Monday, May 7, 2012

Paul's Letter to Philemon and the Doctrine of Double-Imputation

St. Onesimus, the Saved Slave
The doctrine of double-imputation states that believing sinners are justified--that is, declared righteous in God's sight--through an exchange of moral accounts between the sinner and Christ. At the moment of faith, all our sins are imputed to Christ and were nailed on the cross (Rom. 3:25; Eph. 1:7), and the same time, His righteousness is imputed to our account in order that the just demands of the law may be fulfilled in us instantly - based solely on what Christ has done (Rom. 4:5-8, 5:19, 10:4; 1 Cor. 1:30; Gal. 4:4-5). This happy exchange is expressed in St. Paul's words, "For our sake he made him to be sin who knew no sin, so that in him we might become the righteousness of God" (2 Cor. 5:21). This is the reason why evangelicals deny that human works have any role to play in salvation, and this is clearly taught in Romans 3:19-20, 23, 28, Ephesians 2:8-10, Titus 3:5, Galatians 2:21, and many similar passages. Yet, surprisingly, the clearest allusion to the biblical doctrine of double imputation is found in one of the shortest and most ignored books in the Bible; Paul's pastoral epistle to Philemon.

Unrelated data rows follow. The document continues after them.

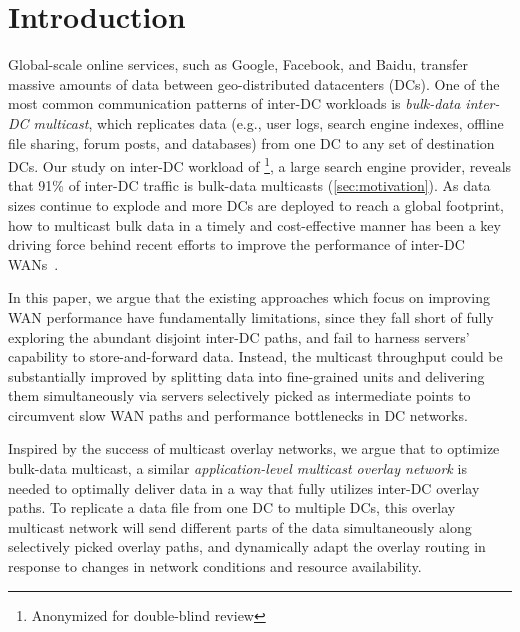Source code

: \section{Introduction}

Global-scale online services, such as Google, Facebook, and
Baidu, transfer massive amounts of data between geo-distributed
datacenters (DCs).
One of the most common communication patterns of inter-DC workloads 
is {\em bulk-data inter-DC multicast},
which replicates data (e.g., user
logs, search engine indexes, offline file sharing, forum posts, and 
databases) from one DC to any set of destination DCs.
Our study on inter-DC workload of \company\footnote{Anonymized for 
double-blind review}, a large search engine provider, reveals that 
91\% of inter-DC traffic is bulk-data multicasts 
(\Section\ref{sec:motivation}).
As data sizes continue to explode and more DCs are deployed to
reach a global footprint, how to multicast bulk data in a timely
and cost-effective manner has been a key driving force behind
recent efforts to improve the performance of inter-DC
WANs~\cite{savage1999Theend,jain2013b4,kumar2015bwe,hong2013achieving,Zhang2015Guaranteeing}.



In this paper, we argue that the existing approaches which focus
on improving WAN performance have fundamentally limitations,
since they fall short of fully exploring the abundant
disjoint inter-DC paths, and fail to harness servers'
capability to store-and-forward data.
Instead, the multicast throughput could be substantially 
improved by splitting data into fine-grained units and delivering 
them simultaneously via servers selectively picked as
intermediate points to circumvent slow WAN paths and performance
bottlenecks in DC networks.


Inspired by the success of multicast overlay
networks, we argue that to optimize bulk-data multicast,
a similar {\em application-level multicast
overlay network} is needed to optimally deliver data in a way that
fully utilizes inter-DC overlay paths.
To replicate a data file from one DC to multiple DCs, this overlay
multicast network will send different parts of the data
simultaneously along selectively picked overlay paths, and
dynamically adapt the overlay routing in response to changes in
network conditions and resource availability.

The book of Philemon which contains only twenty-five verses in total was written by Paul probably around 59-61 AD during his Roman imprisonment. The letter is addressed to a certain Christian named Philemon (v. 1), the owner of a slave Onesimus (v. 10-12), and (if tradition serves us right) a member of the church at Colossae. Onesimus apparently ran away from his master (Philemon), a crime punishable by death during those days, and ended up encountering Paul in Rome whereby he was converted to the Christian faith. In Philemon 10 we see how deep Paul has cultivated his personal relationship with the run-away slave, but Paul seems to have considered it unethical to continue making use of Onesimus' services since the slave was still, technically, owned by Philemon. So he eventually decided to send the slave back to his master. In verses 12-14 we read thus:
"I am sending him back to you, sending my very heart. I would have been glad to keep him with me, in order that he might serve me on your behalf during my imprisonment for the gospel, but I preferred to do nothing without your consent in order that your goodness might not be by compulsion but of your own accord." (Phm. 1:12-14)
Paul knew death was the normal punishment for run-away slaves, so he entreated Philemon to receive Onesimus "no longer as a bondservant but more than a bondservant, as a beloved brother" (v. 16). But, humanly speaking, why would anyone repay a run-away slave with such favorable treatment? On what ground does Onesimus deserve this warm welcome from his master? Observe how Paul elicited Philemon's kindness towards Onesimus:
"So if you consider me your partner, receive him as you would receive me. If he has wronged you at all, or owes you anything, charge that to my account. I, Paul, write this with my own hand: I will repay it—to say nothing of your owing me even your own self." (Phm. 1:17-19)
Onesimus has merited death by fleeing from his master Philemon, but Paul stood in the way and asked Philemon to receive the slave as he would receive him, echoing the imputation of Christ's righteousness on our account. The apostle also told Philemon that if ever Onesimus has wronged him or owe him anything, he himself will pay for it, echoing the imputation of our sins on Christ's account. Here we see how central the doctrine of justification was in Paul's life, even in his dealing with social cases like this. 

This clear allusion to the doctrine of double-imputation that we find in the book of Philemon, I believe, is why God providentially included this document in the canon of Scriptures. I don't know of any ancient fathers of the church who saw things the same way, but beyond this perspective it would be hard to look for any good reason why this book should be included in the canon (other than that it was penned by an apostle).